Stored data entries:
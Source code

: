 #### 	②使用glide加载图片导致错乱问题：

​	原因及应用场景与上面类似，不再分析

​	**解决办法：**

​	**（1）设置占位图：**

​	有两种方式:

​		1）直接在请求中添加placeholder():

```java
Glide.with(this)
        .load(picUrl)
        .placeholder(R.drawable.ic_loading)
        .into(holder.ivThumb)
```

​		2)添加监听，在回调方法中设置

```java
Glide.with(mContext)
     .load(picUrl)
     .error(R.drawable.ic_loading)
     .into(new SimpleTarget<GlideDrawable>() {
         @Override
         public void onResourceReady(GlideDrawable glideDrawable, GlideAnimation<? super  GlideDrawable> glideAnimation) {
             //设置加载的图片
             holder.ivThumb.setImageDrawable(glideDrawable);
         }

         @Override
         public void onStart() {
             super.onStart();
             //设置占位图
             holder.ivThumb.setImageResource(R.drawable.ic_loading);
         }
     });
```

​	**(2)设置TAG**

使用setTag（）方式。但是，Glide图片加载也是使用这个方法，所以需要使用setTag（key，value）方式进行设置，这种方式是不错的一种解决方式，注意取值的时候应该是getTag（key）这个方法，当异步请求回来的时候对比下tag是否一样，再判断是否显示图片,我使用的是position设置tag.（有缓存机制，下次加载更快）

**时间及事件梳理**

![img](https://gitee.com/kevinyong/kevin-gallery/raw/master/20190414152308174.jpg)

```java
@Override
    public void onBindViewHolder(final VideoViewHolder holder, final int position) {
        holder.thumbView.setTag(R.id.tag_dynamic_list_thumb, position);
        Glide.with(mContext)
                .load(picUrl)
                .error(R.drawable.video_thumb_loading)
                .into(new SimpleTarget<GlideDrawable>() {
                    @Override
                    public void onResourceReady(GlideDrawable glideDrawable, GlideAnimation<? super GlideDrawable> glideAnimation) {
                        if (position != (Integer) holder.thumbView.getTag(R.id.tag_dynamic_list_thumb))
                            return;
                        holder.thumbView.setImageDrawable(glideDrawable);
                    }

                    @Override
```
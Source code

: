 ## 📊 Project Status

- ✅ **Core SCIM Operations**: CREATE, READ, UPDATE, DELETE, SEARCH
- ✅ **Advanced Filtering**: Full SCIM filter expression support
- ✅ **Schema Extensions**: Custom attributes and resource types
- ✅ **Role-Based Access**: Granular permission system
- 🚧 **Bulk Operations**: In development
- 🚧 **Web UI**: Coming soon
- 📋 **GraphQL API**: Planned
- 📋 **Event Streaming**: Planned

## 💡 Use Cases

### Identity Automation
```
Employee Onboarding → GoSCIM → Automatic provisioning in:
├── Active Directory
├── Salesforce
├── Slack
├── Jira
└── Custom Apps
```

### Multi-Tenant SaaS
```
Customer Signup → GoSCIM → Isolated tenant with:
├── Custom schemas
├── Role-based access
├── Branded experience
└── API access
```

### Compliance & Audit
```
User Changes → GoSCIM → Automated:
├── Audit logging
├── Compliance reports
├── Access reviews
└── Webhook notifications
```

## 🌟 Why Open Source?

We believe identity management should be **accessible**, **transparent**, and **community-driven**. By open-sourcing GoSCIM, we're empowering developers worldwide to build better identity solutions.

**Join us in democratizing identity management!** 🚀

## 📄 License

> **ACTIVITY**
Of all the lines above, tally those with the word "setImageDrawable". Write the total only.

> **RESPONSE**
2